Après-demain, Abou Mazen va en effet demander aux chefs terroristes qui voudront bien le rencontrer à Gaza de remettre leurs armes volontairement à l’Autorité et de se muer en forces d’expression uniquement politique. Il leur avait déjà présenté cette exigence lors de son voyage dans la capitale syrienne. En cas de refus de leur part, il n’aurait d’autre option que celle de faire parler la poudre. Car, dans tous les autres cas de figure, ce sera l’armée israélienne qui se chargerait de faire le ménage.
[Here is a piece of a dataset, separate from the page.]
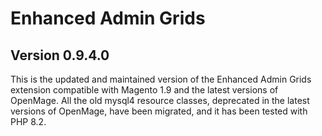 # Enhanced Admin Grids
## Version 0.9.4.0

This is the updated and maintained version of the Enhanced Admin Grids extension compatible with Magento 1.9 and the latest versions of OpenMage.
All the old mysql4 resource classes, deprecated in the latest versions of OpenMage, have been migrated, and it has been tested with PHP 8.2.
En début d’après-midi, le ministère de la défense des Hébreux a d’ailleurs rendu publique cette hypothèse : elle prépare une sorte d’opération « Rempart à Gaza » - du nom de l’opération qui avait décapité le terrorisme en Cisjordanie - dans le cas où nous ne nous chargeons pas de désarmer le Hamas et ses alliés. Les Israéliens ont donné à Abbas jusqu’à la fin de cette semaine pour commencer à agir.

Certains politiciens, à Ramallah, pensent qu’il peut s’agir d’une bonne idée de laisser les Israéliens faire à nouveau le sale boulot à notre place et de conserver les mains propres du sang d’autres Palestiniens. Ce me semble une bien mauvaise analyse : si Tsahal fait le travail à Gaza, Sharon ne nous traitera pas en interlocuteurs responsables. Ce pourrait être la fin des 100 jours de grâce d’Abou Mazen, face à Israël et face à la communauté internationale, et le début de son isolation… à la Moukata de Ramallah. Et nous avec lui, à attendre une autre interminable éternité le temps d’obtenir notre pays et de pouvoir enfin commencer à vivre en paix. A vivre.